The mistakes of others
It’s good to learn from your mistakes. It’s even better to learn from other people’s ones. (Warren Buffet) [1500 words, 6 mins
Where I went ski-ing once, there was a sad story from the week before about two English people. The first was a solo ski-er who’d lifted up the red warning tape at the edge of the piste and ski-ed the wild country beyond: ski-ed, indeed, over a cliff. That story, I felt, had nothing to tell me. The guy had taken a risk for the sake of the fine powder snow on the other side. Such a risk is justified so long as you get away with it, and criminally irresponsible only when you don’t.
“ It is much easier, as well as far more enjoyable, to identify and label the mistakes of others than to recognise our own.”

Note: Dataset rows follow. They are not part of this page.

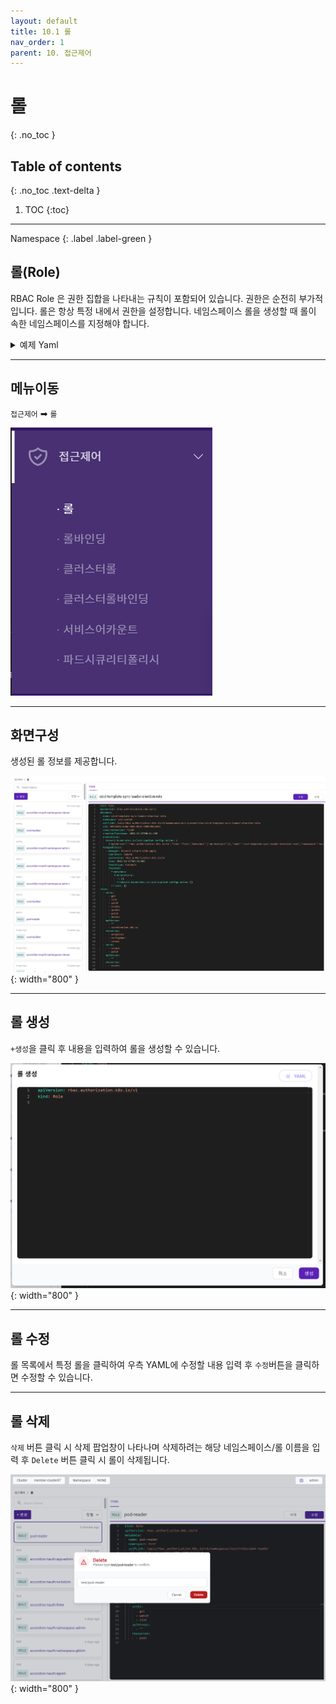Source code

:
 ```yaml
---
layout: default
title: 10.1 롤
nav_order: 1
parent: 10. 접근제어
---
```


# 롤
{: .no_toc }

## Table of contents
{: .no_toc .text-delta }

1. TOC
{:toc}

---

<div class="code-example" markdown="1">
Namespace
{: .label .label-green }
</div>

## 롤(Role)
RBAC Role 은 권한 집합을 나타내는 규칙이 포함되어 있습니다. 권한은 순전히 부가적입니다.
롤은 항상 특정 내에서 권한을 설정합니다. 네임스페이스 롤을 생성할 때 롤이 속한 네임스페이스를 지정해야 합니다.


<details>
<summary>예제 Yaml</summary>
  
{% highlight yaml %}

apiVersion: rbac.authorization.k8s.io/v1
kind: Role
metadata:
  namespace: default
  name: pod-reader
rules:
- apiGroups: [""] # "" indicates the core API group
  resources: ["pods"]
  verbs: ["get", "watch", "list"]

{% endhighlight %}
   
</details>

---

## 메뉴이동
`접근제어` ➡ `롤`

![ac-001.png](/assets/images/ac/ac-001.png)

---

## 화면구성
생성된 롤 정보를 제공합니다.

![ac-007.png](/assets/images/ac/ac-007.png){: width="800" }

---

## 롤 생성
`+생성`을 클릭 후 내용을 입력하여 롤을 생성할 수 있습니다.

![ac-008.png](/assets/images/ac/ac-008.png){: width="800" }

---

## 롤 수정
롤 목록에서 특정 롤을 클릭하여 우측 YAML에 수정할 내용 입력 후 `수정`버튼을 클릭하면 수정할 수 있습니다.

---

## 롤 삭제
`삭제` 버튼 클릭 시 삭제 팝업창이 나타나며 삭제하려는 해당 네임스페이스/롤 이름을 입력 후 `Delete` 버튼 클릭 시 롤이 삭제됩니다.

![role-delete.png](/assets/images/ac/role-delete.png){: width="800" }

Thinking, Fast and Slow (Introduction) Daniel Kahneman
But the interesting bit came a couple of hours later, when the second English ski-er saw the ski tracks running underneath the warning tape, went ‘well someone else has gone down there so it must be okay’, and proceeded to ski over the very same cliff. At the time I thought the person’s Englishness was relevant – us Brits being sheep-like and so conventional. But in fact, it could happen to any nationality, even an aggressively self-determined citizen of America. Whatever the books say, or the statistics, we’re influenced most by other people in our immediate surroundings. And again and again we see that one person wandering wrong will be followed by several others. So inconvenient for the Lochaber Mountain Rescue, they way they never get to winch just one party out of Five Finger Gully, but also the second lot who followed the first ones down.

Ah, those case studies from the British Mountaineering Council. How intriguing the anecdotes, and what quiet satisfaction we get from reading them through and working out several reasons why that particular accident would never have happened to us, of course it wouldn’t.

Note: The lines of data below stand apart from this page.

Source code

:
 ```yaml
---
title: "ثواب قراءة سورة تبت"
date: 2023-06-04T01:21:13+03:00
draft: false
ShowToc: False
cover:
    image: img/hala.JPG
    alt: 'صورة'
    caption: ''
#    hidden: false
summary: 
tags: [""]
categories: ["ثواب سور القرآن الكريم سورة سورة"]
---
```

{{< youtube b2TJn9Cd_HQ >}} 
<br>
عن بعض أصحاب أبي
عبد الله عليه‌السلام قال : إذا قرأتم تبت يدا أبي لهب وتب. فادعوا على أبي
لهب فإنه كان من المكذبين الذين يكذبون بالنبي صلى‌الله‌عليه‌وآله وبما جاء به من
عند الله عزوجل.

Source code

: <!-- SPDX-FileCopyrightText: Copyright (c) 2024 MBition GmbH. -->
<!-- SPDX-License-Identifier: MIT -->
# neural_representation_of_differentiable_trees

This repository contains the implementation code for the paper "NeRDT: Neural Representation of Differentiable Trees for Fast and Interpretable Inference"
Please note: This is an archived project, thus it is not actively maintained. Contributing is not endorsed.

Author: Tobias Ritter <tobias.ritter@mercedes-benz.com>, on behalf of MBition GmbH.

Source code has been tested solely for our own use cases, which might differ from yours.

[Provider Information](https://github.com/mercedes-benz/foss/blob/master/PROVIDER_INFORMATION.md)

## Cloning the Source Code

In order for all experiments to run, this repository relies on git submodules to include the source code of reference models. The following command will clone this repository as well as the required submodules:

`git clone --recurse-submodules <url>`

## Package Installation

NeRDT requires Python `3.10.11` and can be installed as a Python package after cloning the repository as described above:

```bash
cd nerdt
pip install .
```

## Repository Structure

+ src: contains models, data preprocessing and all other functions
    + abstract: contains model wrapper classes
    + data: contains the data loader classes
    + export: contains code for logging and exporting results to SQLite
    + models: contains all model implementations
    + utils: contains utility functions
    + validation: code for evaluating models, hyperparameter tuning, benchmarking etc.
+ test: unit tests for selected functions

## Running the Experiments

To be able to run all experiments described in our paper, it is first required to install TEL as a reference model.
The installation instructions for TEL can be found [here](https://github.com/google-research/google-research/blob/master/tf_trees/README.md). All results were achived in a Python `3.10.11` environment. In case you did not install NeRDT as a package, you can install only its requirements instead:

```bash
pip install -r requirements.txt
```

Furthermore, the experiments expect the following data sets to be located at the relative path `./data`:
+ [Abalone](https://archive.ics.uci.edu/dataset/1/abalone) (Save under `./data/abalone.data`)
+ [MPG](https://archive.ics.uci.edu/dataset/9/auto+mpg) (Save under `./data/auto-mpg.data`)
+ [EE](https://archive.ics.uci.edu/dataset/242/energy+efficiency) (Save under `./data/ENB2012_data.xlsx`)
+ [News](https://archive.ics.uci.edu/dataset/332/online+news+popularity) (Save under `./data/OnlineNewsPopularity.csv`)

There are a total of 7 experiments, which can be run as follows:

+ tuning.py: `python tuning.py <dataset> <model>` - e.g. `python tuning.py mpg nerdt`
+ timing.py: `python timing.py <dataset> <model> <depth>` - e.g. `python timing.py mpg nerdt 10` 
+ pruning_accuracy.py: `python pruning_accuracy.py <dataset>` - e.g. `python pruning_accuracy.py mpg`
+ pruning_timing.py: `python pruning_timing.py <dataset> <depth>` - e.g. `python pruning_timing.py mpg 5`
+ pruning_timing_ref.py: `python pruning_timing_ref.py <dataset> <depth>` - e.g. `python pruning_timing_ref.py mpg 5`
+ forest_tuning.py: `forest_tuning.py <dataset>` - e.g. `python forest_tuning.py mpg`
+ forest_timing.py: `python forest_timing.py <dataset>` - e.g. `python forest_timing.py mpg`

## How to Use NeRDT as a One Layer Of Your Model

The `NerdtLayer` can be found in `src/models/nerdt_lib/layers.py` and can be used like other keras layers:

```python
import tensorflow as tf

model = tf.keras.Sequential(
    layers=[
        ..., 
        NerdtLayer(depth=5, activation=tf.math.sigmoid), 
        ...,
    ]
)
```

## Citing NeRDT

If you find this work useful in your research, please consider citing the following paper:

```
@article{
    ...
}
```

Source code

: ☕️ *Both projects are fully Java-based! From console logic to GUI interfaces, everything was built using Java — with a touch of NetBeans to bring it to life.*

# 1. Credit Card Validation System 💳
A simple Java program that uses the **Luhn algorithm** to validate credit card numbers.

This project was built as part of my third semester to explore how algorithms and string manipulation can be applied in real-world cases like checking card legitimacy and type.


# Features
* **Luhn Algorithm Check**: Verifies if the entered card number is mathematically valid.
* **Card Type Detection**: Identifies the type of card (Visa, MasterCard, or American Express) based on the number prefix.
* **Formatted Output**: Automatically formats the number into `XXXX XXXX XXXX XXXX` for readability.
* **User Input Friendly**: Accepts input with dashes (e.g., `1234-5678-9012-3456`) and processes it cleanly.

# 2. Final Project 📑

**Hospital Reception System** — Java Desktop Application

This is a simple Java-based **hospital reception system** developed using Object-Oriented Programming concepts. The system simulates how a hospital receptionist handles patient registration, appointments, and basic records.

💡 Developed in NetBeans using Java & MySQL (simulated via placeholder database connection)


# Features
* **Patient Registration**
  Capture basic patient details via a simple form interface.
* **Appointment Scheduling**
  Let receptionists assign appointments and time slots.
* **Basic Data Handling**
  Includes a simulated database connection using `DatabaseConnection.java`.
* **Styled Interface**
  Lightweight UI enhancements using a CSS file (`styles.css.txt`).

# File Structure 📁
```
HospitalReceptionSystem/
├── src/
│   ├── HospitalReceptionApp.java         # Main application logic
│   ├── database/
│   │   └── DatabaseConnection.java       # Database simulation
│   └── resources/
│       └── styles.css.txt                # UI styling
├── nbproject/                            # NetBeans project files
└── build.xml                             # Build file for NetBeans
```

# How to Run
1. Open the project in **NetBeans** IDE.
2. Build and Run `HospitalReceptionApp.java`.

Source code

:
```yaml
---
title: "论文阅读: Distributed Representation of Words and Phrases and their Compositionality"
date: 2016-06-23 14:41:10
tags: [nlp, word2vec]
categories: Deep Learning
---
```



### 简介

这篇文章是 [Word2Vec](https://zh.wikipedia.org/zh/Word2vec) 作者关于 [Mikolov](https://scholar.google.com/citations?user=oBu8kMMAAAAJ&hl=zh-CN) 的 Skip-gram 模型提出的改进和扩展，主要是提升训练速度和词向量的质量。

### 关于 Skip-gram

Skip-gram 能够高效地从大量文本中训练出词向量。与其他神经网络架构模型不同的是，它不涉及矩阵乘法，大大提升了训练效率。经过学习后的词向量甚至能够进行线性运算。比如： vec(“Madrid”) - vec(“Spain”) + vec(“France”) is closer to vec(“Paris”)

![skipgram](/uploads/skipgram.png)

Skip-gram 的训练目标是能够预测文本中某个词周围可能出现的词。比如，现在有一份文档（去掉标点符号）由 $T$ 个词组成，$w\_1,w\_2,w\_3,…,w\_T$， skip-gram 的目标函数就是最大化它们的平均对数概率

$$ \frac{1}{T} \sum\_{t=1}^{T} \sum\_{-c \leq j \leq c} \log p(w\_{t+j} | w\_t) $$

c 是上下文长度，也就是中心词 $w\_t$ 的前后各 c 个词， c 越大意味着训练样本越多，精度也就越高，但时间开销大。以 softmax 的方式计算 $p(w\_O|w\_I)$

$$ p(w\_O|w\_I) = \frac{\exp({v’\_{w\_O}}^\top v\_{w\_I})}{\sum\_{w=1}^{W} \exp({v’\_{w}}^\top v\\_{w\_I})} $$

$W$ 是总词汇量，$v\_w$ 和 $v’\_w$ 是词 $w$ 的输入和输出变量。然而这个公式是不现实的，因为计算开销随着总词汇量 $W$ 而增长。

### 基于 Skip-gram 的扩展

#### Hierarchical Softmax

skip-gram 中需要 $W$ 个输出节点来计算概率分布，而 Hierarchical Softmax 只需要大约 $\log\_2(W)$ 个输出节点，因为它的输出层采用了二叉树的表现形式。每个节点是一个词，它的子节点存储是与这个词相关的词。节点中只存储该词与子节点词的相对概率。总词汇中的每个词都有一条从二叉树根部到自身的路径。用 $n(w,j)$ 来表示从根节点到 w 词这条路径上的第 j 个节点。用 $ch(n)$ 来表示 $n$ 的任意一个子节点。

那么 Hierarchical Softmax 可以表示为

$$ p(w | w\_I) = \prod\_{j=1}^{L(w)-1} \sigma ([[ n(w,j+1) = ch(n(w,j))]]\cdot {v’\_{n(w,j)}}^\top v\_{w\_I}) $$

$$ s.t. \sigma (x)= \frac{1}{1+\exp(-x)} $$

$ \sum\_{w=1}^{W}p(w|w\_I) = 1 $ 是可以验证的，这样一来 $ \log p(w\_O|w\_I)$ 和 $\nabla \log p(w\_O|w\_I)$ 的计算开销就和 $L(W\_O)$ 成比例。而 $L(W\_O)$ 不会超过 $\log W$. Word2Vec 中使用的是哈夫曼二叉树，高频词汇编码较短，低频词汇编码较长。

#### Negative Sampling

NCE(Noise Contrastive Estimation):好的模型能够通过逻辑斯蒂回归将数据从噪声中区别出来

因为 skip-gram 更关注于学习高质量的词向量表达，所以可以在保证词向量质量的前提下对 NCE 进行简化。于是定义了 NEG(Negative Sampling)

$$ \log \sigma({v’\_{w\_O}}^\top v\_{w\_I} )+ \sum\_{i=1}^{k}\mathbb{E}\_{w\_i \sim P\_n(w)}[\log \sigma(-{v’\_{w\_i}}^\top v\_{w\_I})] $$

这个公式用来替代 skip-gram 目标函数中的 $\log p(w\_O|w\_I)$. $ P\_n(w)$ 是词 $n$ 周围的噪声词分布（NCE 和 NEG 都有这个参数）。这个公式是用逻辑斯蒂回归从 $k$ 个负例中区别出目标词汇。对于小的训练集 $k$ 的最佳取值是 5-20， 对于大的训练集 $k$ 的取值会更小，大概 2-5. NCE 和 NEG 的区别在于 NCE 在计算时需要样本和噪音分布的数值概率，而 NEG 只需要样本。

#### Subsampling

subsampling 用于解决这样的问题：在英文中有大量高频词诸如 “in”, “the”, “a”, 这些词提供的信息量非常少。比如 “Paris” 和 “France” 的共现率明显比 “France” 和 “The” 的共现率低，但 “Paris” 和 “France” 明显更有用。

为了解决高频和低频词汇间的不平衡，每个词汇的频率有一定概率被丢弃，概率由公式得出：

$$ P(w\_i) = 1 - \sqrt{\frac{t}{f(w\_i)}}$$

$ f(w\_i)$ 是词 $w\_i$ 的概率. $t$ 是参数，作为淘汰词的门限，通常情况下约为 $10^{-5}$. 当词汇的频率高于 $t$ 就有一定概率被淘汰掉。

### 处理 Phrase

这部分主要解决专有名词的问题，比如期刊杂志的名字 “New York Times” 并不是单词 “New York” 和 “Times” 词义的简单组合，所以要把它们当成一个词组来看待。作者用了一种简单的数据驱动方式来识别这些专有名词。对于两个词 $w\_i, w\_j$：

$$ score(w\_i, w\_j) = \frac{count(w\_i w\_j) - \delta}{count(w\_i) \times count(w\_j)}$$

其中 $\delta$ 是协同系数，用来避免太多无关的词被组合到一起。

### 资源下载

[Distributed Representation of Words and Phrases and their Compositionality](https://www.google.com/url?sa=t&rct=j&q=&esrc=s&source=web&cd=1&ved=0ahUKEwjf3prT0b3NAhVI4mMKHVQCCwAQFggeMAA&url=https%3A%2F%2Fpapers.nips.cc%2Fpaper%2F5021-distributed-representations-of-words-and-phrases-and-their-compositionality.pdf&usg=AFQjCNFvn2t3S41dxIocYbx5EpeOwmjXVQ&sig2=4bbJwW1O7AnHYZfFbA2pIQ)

Such assessments come so easily, when we’re sitting at home, in the warm, with a bloodstream that’s got some nice glucose in it and is flowing reasonably freely by way of water supply. Possibly we should be simulating, instead, the thinking conditions of a more plausible mountainside. This could be achieved by assessing the accidents after drinking a good half bottle of red wine, or some other alcohol-based self-poisoning.
Here’s an example of authentic mountain thought. It’s 2008, and for several days Conrad Anker, Jimmy Chin and Renan Ozturk have been hauling 200lb of gear up steep snow-ice.
Renan: I think it’s two in the morning. We went for the ghetto bivvy on the shoulder instead of setting up the ledge [the portaledge]. It’s a lot easier.
Jimmy: Tell us the reason, the real reason why we didn’t set up anything.
Renan (chuckles) Cos we’re worked a little bit, maybe!
My post about this excellent mountain movie was here.
Many people are overconfident, prone to place too much faith in their intuitions. They apparently find cognitive effort [System 2 thinking] at least mildly unpleasant and avoid it as much as possible.
Daniel Kahneman, who died last year, was so good they went: seeing as there isn’t a Nobel Prize for behavioral psychology let’s give him the one for Economics. Another earlier post, here, described his experiments into the well known mountain mindset whereby an experience that is utterly horrible at the time, two weeks later becomes a fun adventure that we can’t wait to do it all over again.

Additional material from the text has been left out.